My question is if I weld two bars vertically (lengthwise), would it make it unusable? If so is there any workaround, like heat treating and tempering the full bar and then working it by hand?
 
Stack three pieces and forge weld to make a 3/4"" by 1" bar. Forge that out to make whatever size blade you want.

Or - order some in the size you need.
 
Stack three pieces and forge weld to make a 3/4"" by 1" bar. Forge that out to make whatever size blade you want.

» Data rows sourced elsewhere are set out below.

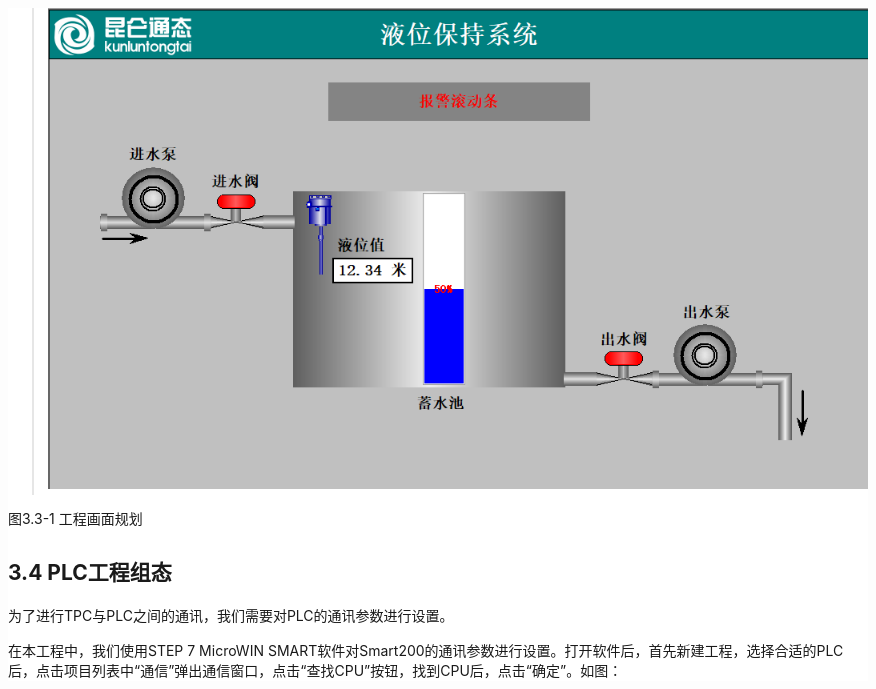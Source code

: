 >   ![](media/a4b317389111d6bec44e3a687021ca2c.png)

图3.3-1 工程画面规划

## 3.4 PLC工程组态

为了进行TPC与PLC之间的通讯，我们需要对PLC的通讯参数进行设置。

在本工程中，我们使用STEP 7 MicroWIN SMART软件对Smart200的通讯参数进行设置。打开软件后，首先新建工程，选择合适的PLC后，点击项目列表中“通信”弹出通信窗口，点击“查找CPU”按钮，找到CPU后，点击“确定”。如图：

Or - order some in the size you need.
Either would require things I can't afford, the only reason I have this much stock is because a local shop overstocked it. I'm not equipped to forge weld anything so large either.
 
Can you forge-weld enough for one knife at a time?
 
Welding any high carbon is a totally different animal than low carbon. Best thing would be to do some testing, cut you a couple of strips, say 1"X1", weld them together to make a 1" X 2" coupon, grind it smooth so you shouldn't be able to see the weld at all. Then anneal the coupon. Once it's all annealed, ground smooth so you can't tell where the weld is, clamp in vise and bend 180° - does it show any cracks? How comfortable do you feel with it? Can you hold that level of weld for the 12" long strip required?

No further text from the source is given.